Gardens and Bees

Beltane                                                                 New (Solstice) Moon

The day began with the bees, lively and growing, now well into the second box, already  filling two frames with brood, making honey and collecting pollen.  After the bees, more honeycrisp bagging.  Yes, this is a pain, but it’s a one and done pain.  That is, after you do it those apples are ok.  I may start a feeding program this year for the orchard,  but that’s separate from the immediate disease and predation prevention.

This is what horticulturists calls IMP or integrated pest management.  Basically you first support the plant because a strong plant can repel invaders.  Then you do physical things like picking the bugs off, bagging the apples.  Only after you’ve done these things–and there are many more than I’ve mentioned–do you consider a pesticide or fungicide.  I don’t resort to those, so my whole strategy comes on the first two legs of the stool.

After I got some bagging done, it was time to go pick up Bill Schimdt and head out to Plato, Minnesota to meet Luke Lemmer of High Brix Gardens.  Plato, Minnesota is about 5 miles west of Young America.  Luke is a husband and father trying to make a living selling bio-dynamic soil nutrients for gardens as an adjunct of International Ag Lab’s agricultural product line.

Luke had mixed the broadcast minerals and put our orders of drenches, foliar sprays and transplant aids in a box.  We spoke with him near the site of a new building he has planned.  He says this year his business has finally begun to take off.  His daughter came out, hugging him and looking down at the ground.  She had what sounded like a summer cold.  He explained the use of the various products and the schedule they require.

The site of his home used to house a hotel and beer garden back when Plato was more of a manufacturing hub.  It now has one factory and the grain elevator.  It’s on an east west railroad line.  A pretty little town, bucolic with all the green thanks to our rains of late.  300 souls.  A true small town.

Back home a nap, then I broadcast the minerals and dug them in on all of our beds and got most of the tomatoes, peppers, egg plants, kale and tomatillos treated with a transplant powder and water.  We’re really a bit behind the curve, since the broadcast will be done in the fall in the future and the transplant aids are made to use when putting the plants in the ground.  But we’re starting when we can.

Memories

Beltane                                                                     New (Solstice) Moon

Over the last couple of weeks I’ve had interactions with folks from Alexandria, Indiana resulting from a reader posting a blog entry, a 50’s boyhood, to an Alexandria Facebook site.  It’s been interesting.  The most interesting interaction has come from an old classmate who found my memories romanticized.  You can see her comment under Who.

(1st)

I wrote her and in doing so discovered that she was a girl (then) who had done very well in our class, but didn’t (apparently) get the recognition she felt she deserved.  I had to reflect that could have been true.  Sexism (though not named) was alive and well back then and I’m sure it effected teacher’s perceptions and other students opinions.  It may have helped me to some awards and recognition.  Impossible to parse out now at this remove, but I’d never thought of it until she wrote.

Having said that I want to add that happy memories are not necessarily romanticized.  That’s a word used by an outside observer.  As resident in those memories, they were happy.  Being a kid among kids is a great way to spend time when you’re young.  Sure, we had our hassles, too.  Our arguments and fights.  I remember one incident where a next door neighbor pulled my pants down in front of my friends.  This was the nuclear option at the time.  I thought life was over and I could never face anybody again.
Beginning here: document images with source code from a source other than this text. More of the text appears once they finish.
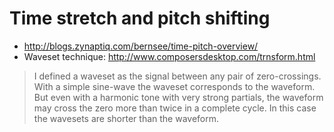 # Time stretch and pitch shifting

- http://blogs.zynaptiq.com/bernsee/time-pitch-overview/
- Waveset technique: http://www.composersdesktop.com/trnsform.html
> I defined a waveset as the signal between any pair of zero-crossings. With a simple sine-wave the waveset corresponds to the waveform. But even with a harmonic tone with very strong partials, the waveform may cross the zero more than twice in a complete cycle. In this case the wavesets are shorter than the waveform.
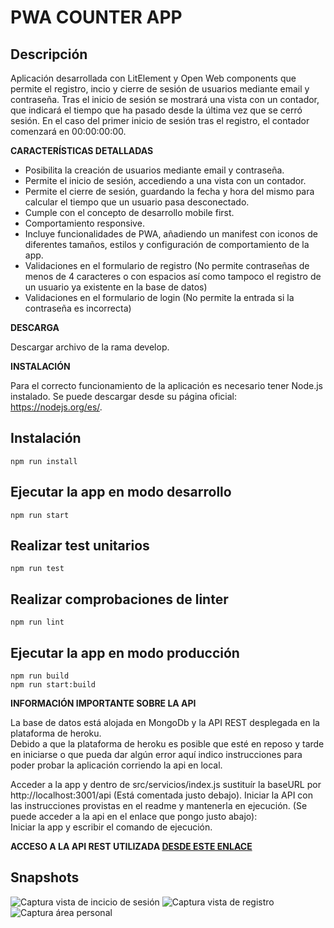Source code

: # PWA COUNTER APP
 ## **Descripción**
 
 Aplicación desarrollada con LitElement y Open Web components que permite el registro, incio y cierre de sesión de usuarios mediante email y contraseña.
 Tras el inicio de sesión se mostrará una vista con un contador, que indicará el tiempo que ha pasado desde la última vez que se cerró sesión.
 En el caso del primer inicio de sesión tras el registro, el contador comenzará en 00:00:00:00.
 
 **CARACTERÍSTICAS DETALLADAS**
* Posibilita la creación de usuarios mediante email y contraseña.
* Permite el inicio de sesión, accediendo a una vista con un contador.
* Permite el cierre de sesión, guardando la fecha y hora del mismo para calcular el tiempo que un usuario pasa desconectado.
* Cumple con el concepto de desarrollo mobile first.
* Comportamiento responsive.
* Incluye funcionalidades de PWA, añadiendo un manifest con iconos de diferentes tamaños, estilos y configuración de comportamiento de la app.
* Validaciones en el formulario de registro (No permite contraseñas de menos de 4 caracteres o con espacios así como tampoco el registro de un usuario ya existente en la base de datos)
* Validaciones en el formulario de login (No permite la entrada si la contraseña es incorrecta)


**DESCARGA**

Descargar archivo de la rama develop.

**INSTALACIÓN**

Para el correcto funcionamiento de la aplicación es necesario tener Node.js instalado. Se puede descargar desde su página oficial: https://nodejs.org/es/.
</br>


## Instalación

    npm run install

## Ejecutar la app en modo desarrollo

    npm run start
    
## Realizar test unitarios

    npm run test

## Realizar comprobaciones de linter

    npm run lint


## Ejecutar la app en modo producción
    
    npm run build
    npm run start:build



**INFORMACIÓN IMPORTANTE SOBRE LA API**

La base de datos está alojada en MongoDb y la API REST desplegada en la plataforma de heroku.</br>
Debido a que la plataforma de heroku es posible que esté en reposo y tarde en iniciarse o que pueda dar algún error aquí indico instrucciones para poder probar la aplicación corriendo la api en local.</br>

Acceder a la app y dentro de src/servicios/index.js sustituír la baseURL por http://localhost:3001/api (Está comentada justo debajo).
Iniciar la API con las instrucciones provistas en el readme y mantenerla en ejecución. (Se puede acceder a la api en el enlace que pongo justo abajo): </br>
Iniciar la app y escribir el comando de ejecución.


**ACCESO A LA API REST UTILIZADA [DESDE ESTE ENLACE](https://github.com/aliparra/pwa-api )**


## **Snapshots**

![Captura vista de incicio de sesión](https://res.cloudinary.com/dv4pkbmin/image/upload/v1631871825/pwa-counter/tres_r140hi.png)
![Captura vista de registro](https://res.cloudinary.com/dv4pkbmin/image/upload/v1631871768/pwa-counter/dos_v9kskh.png)
![Captura área personal](https://res.cloudinary.com/dv4pkbmin/image/upload/v1631871626/pwa-counter/Captura_de_pantalla_de_2021-09-17_11-07-49_jo1gzf.png)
Until the next day of course.

(3rd)

Once my life moved away from Monroe Street it began to take on a more serious, turning toward adult tone.  We had a house on Canal Street, one  we owned, rather than rented.  In junior high I remember a fight with Rodney Frost, a bad one by the standards of the day. (low)  Rodney died several years ago and my first memory when I saw his obituary was of that 6th grade fight near the junior high school.

Girls remained a mystery for me well into college, so I had the normal ration of pre-teen and teen angst over dating, sex and self worth.  Those were not happy memories.  My father and I began to part ways emotionally during junior high, a fact I credited only much later to a growing unease he had with my intellectual maturing.  When this distance had reached its maximum, around my senior year of high school, my mother had a stroke and died seven days later.

(4th)

Those months and the years following them were more than unhappy times.  They were a constant struggle for self-worth capsized often by grief and the estrangement I had with my remaining parent.  This was just the way it was.  Do I wish it could have been different?  Of course.  Do I know it won’t be.  Yes, I do.

That period and its attendant miseries are now in my past, but they are in my past and they show up whenever I visit that period or that place, Alexandria.